Items from a data source
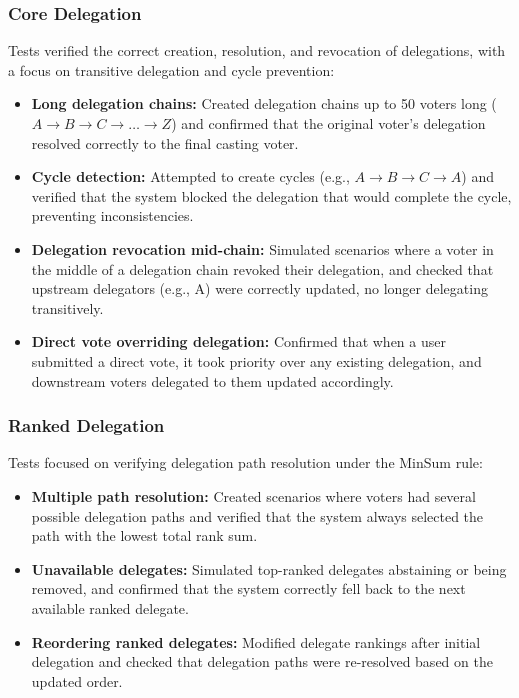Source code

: \subsubsection{Core Delegation}
Tests verified the correct creation, resolution, and revocation of delegations, with a focus on transitive delegation and cycle prevention:
\begin{itemize}
    \item \textbf{Long delegation chains:} Created delegation chains up to 50 voters long ($A \to B \to C \to \dots \to Z$) and confirmed that the original voter's delegation resolved correctly to the final casting voter.

    \item \textbf{Cycle detection:} Attempted to create cycles (e.g., $A \to B \to C \to A$) and verified that the system blocked the delegation that would complete the cycle, preventing inconsistencies.

    \item \textbf{Delegation revocation mid-chain:} Simulated scenarios where a voter in the middle of a delegation chain revoked their delegation, and checked that upstream delegators (e.g., A) were correctly updated, no longer delegating transitively.

    \item \textbf{Direct vote overriding delegation:} Confirmed that when a user submitted a direct vote, it took priority over any existing delegation, and downstream voters delegated to them updated accordingly.
\end{itemize}

\subsubsection{Ranked Delegation}
Tests focused on verifying delegation path resolution under the MinSum rule:
\begin{itemize}
    \item \textbf{Multiple path resolution:} Created scenarios where voters had several possible delegation paths and verified that the system always selected the path with the lowest total rank sum.

    \item \textbf{Unavailable delegates:} Simulated top-ranked delegates abstaining or being removed, and confirmed that the system correctly fell back to the next available ranked delegate.

    \item \textbf{Reordering ranked delegates:} Modified delegate rankings after initial delegation and checked that delegation paths were re-resolved based on the updated order.
\end{itemize}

▶ _Required action_: Would you filter the entries above and keep each line that has the word "subsubsection"?

▶ _Answer space_:
: \subsubsection{Core Delegation}
\subsubsection{Ranked Delegation}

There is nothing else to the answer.